(INFORMATION SHOWN Opens)
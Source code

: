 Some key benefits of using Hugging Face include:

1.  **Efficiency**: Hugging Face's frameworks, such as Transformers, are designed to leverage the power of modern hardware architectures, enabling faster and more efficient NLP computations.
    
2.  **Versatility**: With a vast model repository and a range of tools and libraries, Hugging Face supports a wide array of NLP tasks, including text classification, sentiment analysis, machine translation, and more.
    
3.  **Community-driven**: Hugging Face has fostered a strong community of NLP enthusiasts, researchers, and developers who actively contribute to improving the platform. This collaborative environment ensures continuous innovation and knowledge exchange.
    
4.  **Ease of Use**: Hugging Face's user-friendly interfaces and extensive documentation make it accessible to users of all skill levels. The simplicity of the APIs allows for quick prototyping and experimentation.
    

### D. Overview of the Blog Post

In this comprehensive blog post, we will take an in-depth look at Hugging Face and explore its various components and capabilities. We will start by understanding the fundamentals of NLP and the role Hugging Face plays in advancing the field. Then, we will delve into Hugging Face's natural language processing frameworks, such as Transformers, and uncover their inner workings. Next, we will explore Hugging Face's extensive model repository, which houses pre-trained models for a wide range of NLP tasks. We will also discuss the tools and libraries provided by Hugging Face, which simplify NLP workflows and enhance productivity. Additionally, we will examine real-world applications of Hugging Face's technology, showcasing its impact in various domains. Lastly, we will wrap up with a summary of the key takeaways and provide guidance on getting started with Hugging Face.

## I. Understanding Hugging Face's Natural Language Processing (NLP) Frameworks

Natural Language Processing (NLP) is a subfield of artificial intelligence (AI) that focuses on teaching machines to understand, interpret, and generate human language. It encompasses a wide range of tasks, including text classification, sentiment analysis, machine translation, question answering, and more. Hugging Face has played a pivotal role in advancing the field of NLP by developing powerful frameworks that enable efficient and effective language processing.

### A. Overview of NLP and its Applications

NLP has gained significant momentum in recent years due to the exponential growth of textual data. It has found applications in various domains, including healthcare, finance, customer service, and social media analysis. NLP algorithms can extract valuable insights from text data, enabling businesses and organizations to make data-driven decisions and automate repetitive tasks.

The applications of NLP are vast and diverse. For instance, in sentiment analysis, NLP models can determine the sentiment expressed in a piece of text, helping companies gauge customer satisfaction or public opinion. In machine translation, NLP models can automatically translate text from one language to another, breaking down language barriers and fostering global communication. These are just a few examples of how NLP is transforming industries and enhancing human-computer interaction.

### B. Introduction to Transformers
(INFORMATION SHOWN Closes)
[EXERCISE] All lines in the entries above that include "sentiment" should be found and copied.

[RESULT FOR THIS EXERCISE]
2.  **Versatility**: With a vast model repository and a range of tools and libraries, Hugging Face supports a wide array of NLP tasks, including text classification, sentiment analysis, machine translation, and more.
Natural Language Processing (NLP) is a subfield of artificial intelligence (AI) that focuses on teaching machines to understand, interpret, and generate human language. It encompasses a wide range of tasks, including text classification, sentiment analysis, machine translation, question answering, and more. Hugging Face has played a pivotal role in advancing the field of NLP by developing powerful frameworks that enable efficient and effective language processing.
The applications of NLP are vast and diverse. For instance, in sentiment analysis, NLP models can determine the sentiment expressed in a piece of text, helping companies gauge customer satisfaction or public opinion. In machine translation, NLP models can automatically translate text from one language to another, breaking down language barriers and fostering global communication. These are just a few examples of how NLP is transforming industries and enhancing human-computer interaction.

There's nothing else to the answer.